It was the moment when those of us of a certain age ditched 208 and moved up in the world to 247. On medium wave of course.
At last we baby boomers had a radio station which played the music relevant to us – all day, every day.
For me it meant leaving Radio Luxembourg to crackle its way into obscurity and finding the late night genius that was John Peel, albeit still on a small transistor hidden under bedclothes .
Tomorrow the BBC’s Radio 1 is 50 – the station that shaped a generation.
But for those of us who grew up in seaside towns and cities it was the Radio 1 Roadshow which made the station tangible.
On The News Facebook page we asked for your memories of the summer ritual which attracted thousands to each event.
It was when the craze to wear deely boppers first came aboutRuth Cole
In the top picture DJ Peter Powell is in the middle of a seething mass of fans on Southsea Common in what Ruth Cole thinks was August 1982.
Ruth responded to our request for memories of the roadshow with its Bits and Pieces quiz and daily guess-the-distance-between-venues poser with Smiley Miley. She sent me the picture.
Ruth went with friend Carol Morgan (that’s them towards the centre and in the enlarged second picture).
Ruth says: ‘We arrived early and sat towards the front.
‘We were both 15 and it was when the craze to wear deely boppers first came about.
‘We both thought we looked the bees’ knees in ours. You can just see them on our heads.’
Ruth adds: ‘I remember the Bits and Pieces competition and all the giveaways.
‘We were just happy to be part of the experience.’
She says that as a mum she took her eldest son every year.
‘I particularly remember the one in the 1990s when Take That and East 17 appeared.
‘By then it was more about the acts rather than the DJs as before.’
Radio 1 launched at 7am on September 30, 1967.
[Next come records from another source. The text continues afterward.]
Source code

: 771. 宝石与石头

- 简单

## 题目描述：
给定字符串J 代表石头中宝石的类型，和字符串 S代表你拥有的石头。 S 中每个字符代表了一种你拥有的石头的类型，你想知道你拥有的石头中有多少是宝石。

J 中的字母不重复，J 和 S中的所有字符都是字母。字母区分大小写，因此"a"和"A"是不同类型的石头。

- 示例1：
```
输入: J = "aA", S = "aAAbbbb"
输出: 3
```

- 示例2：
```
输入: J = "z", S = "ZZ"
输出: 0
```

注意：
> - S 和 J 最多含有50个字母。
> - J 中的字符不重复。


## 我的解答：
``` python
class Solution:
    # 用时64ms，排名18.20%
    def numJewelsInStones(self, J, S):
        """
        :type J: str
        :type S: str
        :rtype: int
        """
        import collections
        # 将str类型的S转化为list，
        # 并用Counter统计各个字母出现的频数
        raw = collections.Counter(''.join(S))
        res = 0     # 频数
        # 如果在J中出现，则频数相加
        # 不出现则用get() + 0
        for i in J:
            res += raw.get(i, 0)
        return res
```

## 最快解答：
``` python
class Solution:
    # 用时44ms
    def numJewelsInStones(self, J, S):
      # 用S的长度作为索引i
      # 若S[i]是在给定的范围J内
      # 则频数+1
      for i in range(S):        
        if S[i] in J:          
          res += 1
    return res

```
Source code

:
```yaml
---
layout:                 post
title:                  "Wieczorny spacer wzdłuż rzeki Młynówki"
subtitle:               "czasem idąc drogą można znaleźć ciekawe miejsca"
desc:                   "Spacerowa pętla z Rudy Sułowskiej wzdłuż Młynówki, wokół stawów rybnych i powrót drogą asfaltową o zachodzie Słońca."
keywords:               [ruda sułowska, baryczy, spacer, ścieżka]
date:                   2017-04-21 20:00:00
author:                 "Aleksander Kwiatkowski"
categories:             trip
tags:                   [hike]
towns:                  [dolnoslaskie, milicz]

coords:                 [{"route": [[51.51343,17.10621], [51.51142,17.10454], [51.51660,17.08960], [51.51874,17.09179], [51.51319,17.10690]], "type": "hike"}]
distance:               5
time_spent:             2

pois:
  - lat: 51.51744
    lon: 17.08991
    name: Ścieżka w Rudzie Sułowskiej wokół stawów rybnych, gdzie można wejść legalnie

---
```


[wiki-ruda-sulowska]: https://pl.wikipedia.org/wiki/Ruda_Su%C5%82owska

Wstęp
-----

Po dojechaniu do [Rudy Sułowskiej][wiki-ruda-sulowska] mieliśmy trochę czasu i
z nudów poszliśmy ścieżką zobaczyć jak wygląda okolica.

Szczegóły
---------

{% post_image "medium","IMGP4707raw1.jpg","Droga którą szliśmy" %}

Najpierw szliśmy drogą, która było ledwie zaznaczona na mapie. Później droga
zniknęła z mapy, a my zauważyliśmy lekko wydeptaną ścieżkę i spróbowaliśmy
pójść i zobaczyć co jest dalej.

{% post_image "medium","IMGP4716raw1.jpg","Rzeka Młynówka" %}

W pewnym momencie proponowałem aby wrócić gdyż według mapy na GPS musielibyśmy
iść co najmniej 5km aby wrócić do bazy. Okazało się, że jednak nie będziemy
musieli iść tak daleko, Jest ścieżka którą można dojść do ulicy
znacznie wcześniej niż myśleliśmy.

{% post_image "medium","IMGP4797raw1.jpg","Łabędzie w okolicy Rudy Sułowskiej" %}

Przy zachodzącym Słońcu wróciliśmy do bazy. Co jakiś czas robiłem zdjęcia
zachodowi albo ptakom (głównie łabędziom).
Tony Blackburn was the first DJ on air, launching the station with his new programme Daily Disc Delivery with Robin Scott, then Controller of Radio 1, standing over him.
The first record played was Flowers in the Rain by The Move followed by Massachusetts by the Bee Gees.
Radio 1’s first listing in the Radio Times was billed on the cover as ‘The Swinging New Radio Service’.
The station’s popularity was demonstrated in the year following its launch, when record sales increased by 10 per cent.